Exercise
Output the entries exactly as they appear. Pictures should not be included.

Stored data

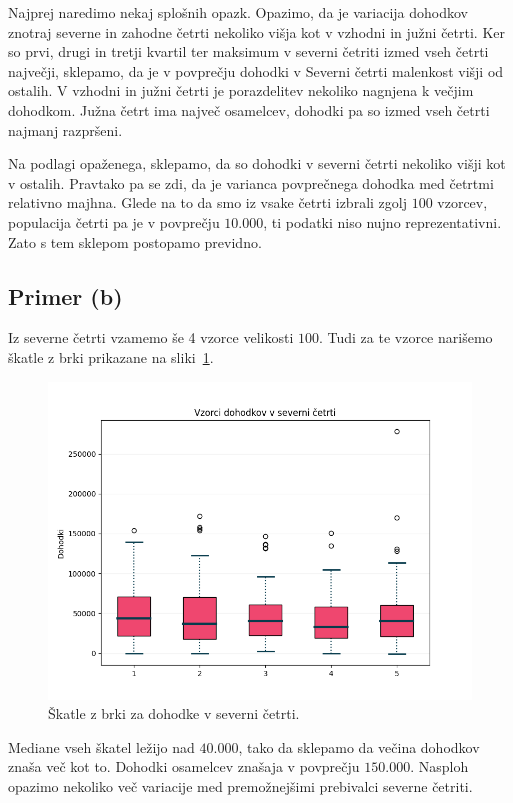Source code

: \documentclass[a4paper,11pt]{article}
\begin{document}
Najprej naredimo nekaj splošnih opazk.
Opazimo, da je variacija dohodkov znotraj severne in zahodne četrti nekoliko višja kot v vzhodni in južni četrti. 
Ker so prvi, drugi in tretji kvartil ter maksimum v severni četriti izmed vseh četrti največji, 
sklepamo, da je v povprečju dohodki v Severni četrti malenkost višji od ostalih. 
V vzhodni in južni četrti je porazdelitev nekoliko nagnjena k večjim dohodkom. 
Južna četrt ima največ osamelcev, dohodki pa so izmed vseh četrti najmanj razpršeni.

Na podlagi opaženega, sklepamo, da so dohodki v severni četrti nekoliko višji kot v ostalih.
Pravtako pa se zdi, da je varianca povprečnega dohodka med četrtmi relativno majhna.
Glede na to da smo iz vsake četrti izbrali zgolj $100$ vzorcev, populacija četrti pa je v povprečju $10.000$, ti podatki niso nujno reprezentativni.
Zato s tem sklepom postopamo previdno.

\subsection*{Primer (b)}

Iz severne četrti vzamemo še 4 vzorce velikosti $100$.
Tudi za te vzorce narišemo škatle z brki prikazane na sliki~\ref{brke_sever}.

\begin{figure}[H]
    \centering
    \includegraphics[scale=0.5]{Skatle_z_brki_Sever.png}
    \caption{Škatle z brki za dohodke v severni četrti.}
    \label{brke_sever}
\end{figure}

Mediane vseh škatel ležijo nad $40.000$, tako da sklepamo da večina dohodkov znaša več kot to.
Dohodki osamelcev znašaja v povprečju $150.000$.
Nasploh opazimo nekoliko več variacije med premožnejšimi prebivalci severne četriti.
\end{document}
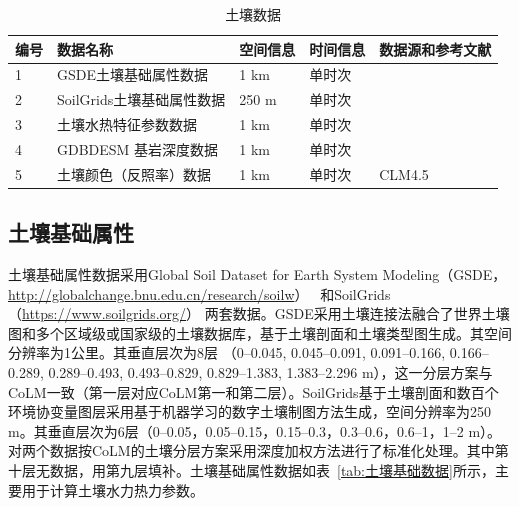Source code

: \begin{table}[htbp]
  \begin{threeparttable}
    \centering
    \caption{土壤数据}
    \label{tab:土壤数据}
    \begin{tabular}{p{1cm}p{5.5cm}p{2cm}p{2cm}p{3.5cm}}
      \toprule
      编号 & 数据名称                  & 空间信息 & 时间信息 & 数据源和参考文献            \\
      \midrule
      1    & GSDE土壤基础属性数据      & 1 km     & 单时次   & \cite{shangguan2014global}  \\
      2    & SoilGrids土壤基础属性数据 & 250 m    & 单时次   & \cite{poggio2021soilgrids}  \\
      3    & 土壤水热特征参数数据      & 1 km     & 单时次   & \cite{dai2019parameters}    \\
      4    & GDBDESM 基岩深度数据      & 1 km     & 单时次   & \cite{shangguan2017mapping} \\
      5    & 土壤颜色（反照率）数据    & 1 km     & 单时次   & CLM4.5                      \\
      \bottomrule
    \end{tabular}
  \end{threeparttable}
\end{table}

\subsection{土壤基础属性}\label{土壤基础属性}
土壤基础属性数据采用Global Soil Dataset for Earth System Modeling（GSDE，\url{http://globalchange.bnu.edu.cn/research/soilw}）~\citep{shangguan2014global}
和SoilGrids（\url{https://www.soilgrids.org/}）\citep{poggio2021soilgrids} 两套数据。GSDE采用土壤连接法融合了世界土壤图和多个区域级或国家级的土壤数据库，基于土壤剖面和土壤类型图生成。其空间分辨率为1公里。其垂直层次为8层 （0--0.045, 0.045--0.091, 0.091--0.166, 0.166--0.289, 0.289--0.493, 0.493--0.829, 0.829--1.383, 1.383--2.296 m），这一分层方案与CoLM一致（第一层对应CoLM第一和第二层）。SoilGrids基于土壤剖面和数百个环境协变量图层采用基于机器学习的数字土壤制图方法生成，空间分辨率为250 m。其垂直层次为6层（0--0.05，0.05--0.15，0.15--0.3，0.3--0.6，0.6--1，1--2 m）。对两个数据按CoLM的土壤分层方案采用深度加权方法进行了标准化处理。其中第十层无数据，用第九层填补。土壤基础属性数据如表~\ref{tab:土壤基础数据}所示，主要用于计算土壤水力热力参数。

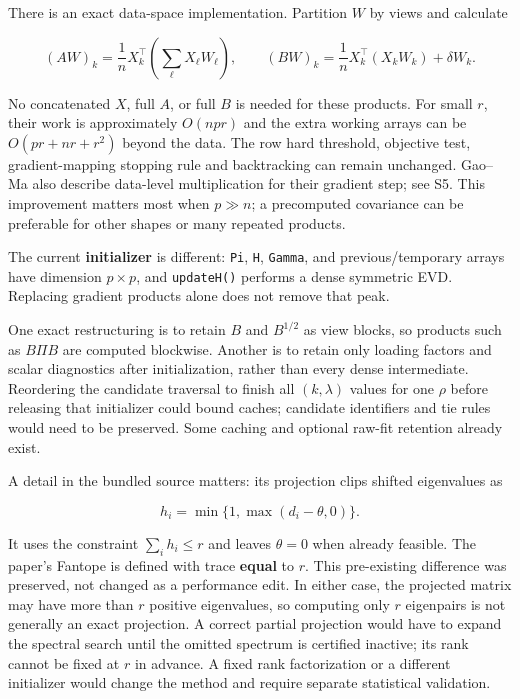 \documentclass[
  11pt,
]{article}
\begin{document}
There is an exact data-space implementation. Partition \(W\) by views
and calculate

\[
(AW)_k=\frac1nX_k^\top\left(\sum_\ell X_\ell W_\ell\right),
\qquad
(BW)_k=\frac1nX_k^\top(X_kW_k)+\delta W_k.
\tag{13}
\]

No concatenated \(X\), full \(A\), or full \(B\) is needed for these
products. For small \(r\), their work is approximately \(O(npr)\) and
the extra working arrays can be \(O(pr+nr+r^2)\) beyond the data. The
row hard threshold, objective test, gradient-mapping stopping rule and
backtracking can remain unchanged. Gao--Ma also describe data-level
multiplication for their gradient step; see S5. This improvement matters
most when \(p\gg n\); a precomputed covariance can be preferable for
other shapes or many repeated products.

The current \textbf{initializer} is different: \texttt{Pi}, \texttt{H},
\texttt{Gamma}, and previous/temporary arrays have dimension
\(p\times p\), and \texttt{updateH()} performs a dense symmetric EVD.
Replacing gradient products alone does not remove that peak.

One exact restructuring is to retain \(B\) and \(B^{1/2}\) as view
blocks, so products such as \(B\Pi B\) are computed blockwise. Another
is to retain only loading factors and scalar diagnostics after
initialization, rather than every dense intermediate. Reordering the
candidate traversal to finish all \((k,\lambda)\) values for one
\(\rho\) before releasing that initializer could bound caches; candidate
identifiers and tie rules would need to be preserved. Some caching and
optional raw-fit retention already exist.

A detail in the bundled source matters: its projection clips shifted
eigenvalues as

\[
h_i=\min\{1,\max(d_i-\theta,0)\}.
\]

It uses the constraint \(\sum_i h_i\leq r\) and leaves \(\theta=0\) when
already feasible. The paper's Fantope is defined with trace
\textbf{equal} to \(r\). This pre-existing difference was preserved, not
changed as a performance edit. In either case, the projected matrix may
have more than \(r\) positive eigenvalues, so computing only \(r\)
eigenpairs is not generally an exact projection. A correct partial
projection would have to expand the spectral search until the omitted
spectrum is certified inactive; its rank cannot be fixed at \(r\) in
advance. A fixed rank factorization or a different initializer would
change the method and require separate statistical validation.
\end{document}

Result below
Source code

: \documentclass[a4paper,11pt]{article}
\begin{document}
Najprej naredimo nekaj splošnih opazk.
Opazimo, da je variacija dohodkov znotraj severne in zahodne četrti nekoliko višja kot v vzhodni in južni četrti. 
Ker so prvi, drugi in tretji kvartil ter maksimum v severni četriti izmed vseh četrti največji, 
sklepamo, da je v povprečju dohodki v Severni četrti malenkost višji od ostalih. 
V vzhodni in južni četrti je porazdelitev nekoliko nagnjena k večjim dohodkom. 
Južna četrt ima največ osamelcev, dohodki pa so izmed vseh četrti najmanj razpršeni.

Na podlagi opaženega, sklepamo, da so dohodki v severni četrti nekoliko višji kot v ostalih.
Pravtako pa se zdi, da je varianca povprečnega dohodka med četrtmi relativno majhna.
Glede na to da smo iz vsake četrti izbrali zgolj $100$ vzorcev, populacija četrti pa je v povprečju $10.000$, ti podatki niso nujno reprezentativni.
Zato s tem sklepom postopamo previdno.

\subsection*{Primer (b)}

Iz severne četrti vzamemo še 4 vzorce velikosti $100$.
Tudi za te vzorce narišemo škatle z brki prikazane na sliki~\ref{brke_sever}.

\begin{figure}[H]
    \centering
    \includegraphics[scale=0.5]{Skatle_z_brki_Sever.png}
    \caption{Škatle z brki za dohodke v severni četrti.}
    \label{brke_sever}
\end{figure}

Mediane vseh škatel ležijo nad $40.000$, tako da sklepamo da večina dohodkov znaša več kot to.
Dohodki osamelcev znašaja v povprečju $150.000$.
Nasploh opazimo nekoliko več variacije med premožnejšimi prebivalci severne četriti.
\end{document}
Source code

: \begin{table}[htbp]
  \begin{threeparttable}
    \centering
    \caption{土壤数据}
    \label{tab:土壤数据}
    \begin{tabular}{p{1cm}p{5.5cm}p{2cm}p{2cm}p{3.5cm}}
      \toprule
      编号 & 数据名称                  & 空间信息 & 时间信息 & 数据源和参考文献            \\
      \midrule
      1    & GSDE土壤基础属性数据      & 1 km     & 单时次   & \cite{shangguan2014global}  \\
      2    & SoilGrids土壤基础属性数据 & 250 m    & 单时次   & \cite{poggio2021soilgrids}  \\
      3    & 土壤水热特征参数数据      & 1 km     & 单时次   & \cite{dai2019parameters}    \\
      4    & GDBDESM 基岩深度数据      & 1 km     & 单时次   & \cite{shangguan2017mapping} \\
      5    & 土壤颜色（反照率）数据    & 1 km     & 单时次   & CLM4.5                      \\
      \bottomrule
    \end{tabular}
  \end{threeparttable}
\end{table}

\subsection{土壤基础属性}\label{土壤基础属性}
土壤基础属性数据采用Global Soil Dataset for Earth System Modeling（GSDE，\url{http://globalchange.bnu.edu.cn/research/soilw}）~\citep{shangguan2014global}
和SoilGrids（\url{https://www.soilgrids.org/}）\citep{poggio2021soilgrids} 两套数据。GSDE采用土壤连接法融合了世界土壤图和多个区域级或国家级的土壤数据库，基于土壤剖面和土壤类型图生成。其空间分辨率为1公里。其垂直层次为8层 （0--0.045, 0.045--0.091, 0.091--0.166, 0.166--0.289, 0.289--0.493, 0.493--0.829, 0.829--1.383, 1.383--2.296 m），这一分层方案与CoLM一致（第一层对应CoLM第一和第二层）。SoilGrids基于土壤剖面和数百个环境协变量图层采用基于机器学习的数字土壤制图方法生成，空间分辨率为250 m。其垂直层次为6层（0--0.05，0.05--0.15，0.15--0.3，0.3--0.6，0.6--1，1--2 m）。对两个数据按CoLM的土壤分层方案采用深度加权方法进行了标准化处理。其中第十层无数据，用第九层填补。土壤基础属性数据如表~\ref{tab:土壤基础数据}所示，主要用于计算土壤水力热力参数。

 \documentclass[
  11pt,
]{article}
\begin{document}
There is an exact data-space implementation. Partition \(W\) by views
and calculate

\[
(AW)_k=\frac1nX_k^\top\left(\sum_\ell X_\ell W_\ell\right),
\qquad
(BW)_k=\frac1nX_k^\top(X_kW_k)+\delta W_k.
\tag{13}
\]

No concatenated \(X\), full \(A\), or full \(B\) is needed for these
products. For small \(r\), their work is approximately \(O(npr)\) and
the extra working arrays can be \(O(pr+nr+r^2)\) beyond the data. The
row hard threshold, objective test, gradient-mapping stopping rule and
backtracking can remain unchanged. Gao--Ma also describe data-level
multiplication for their gradient step; see S5. This improvement matters
most when \(p\gg n\); a precomputed covariance can be preferable for
other shapes or many repeated products.

The current \textbf{initializer} is different: \texttt{Pi}, \texttt{H},
\texttt{Gamma}, and previous/temporary arrays have dimension
\(p\times p\), and \texttt{updateH()} performs a dense symmetric EVD.
Replacing gradient products alone does not remove that peak.

One exact restructuring is to retain \(B\) and \(B^{1/2}\) as view
blocks, so products such as \(B\Pi B\) are computed blockwise. Another
is to retain only loading factors and scalar diagnostics after
initialization, rather than every dense intermediate. Reordering the
candidate traversal to finish all \((k,\lambda)\) values for one
\(\rho\) before releasing that initializer could bound caches; candidate
identifiers and tie rules would need to be preserved. Some caching and
optional raw-fit retention already exist.

A detail in the bundled source matters: its projection clips shifted
eigenvalues as

\[
h_i=\min\{1,\max(d_i-\theta,0)\}.
\]

It uses the constraint \(\sum_i h_i\leq r\) and leaves \(\theta=0\) when
already feasible. The paper's Fantope is defined with trace
\textbf{equal} to \(r\). This pre-existing difference was preserved, not
changed as a performance edit. In either case, the projected matrix may
have more than \(r\) positive eigenvalues, so computing only \(r\)
eigenpairs is not generally an exact projection. A correct partial
projection would have to expand the spectral search until the omitted
spectrum is certified inactive; its rank cannot be fixed at \(r\) in
advance. A fixed rank factorization or a different initializer would
change the method and require separate statistical validation.
\end{document}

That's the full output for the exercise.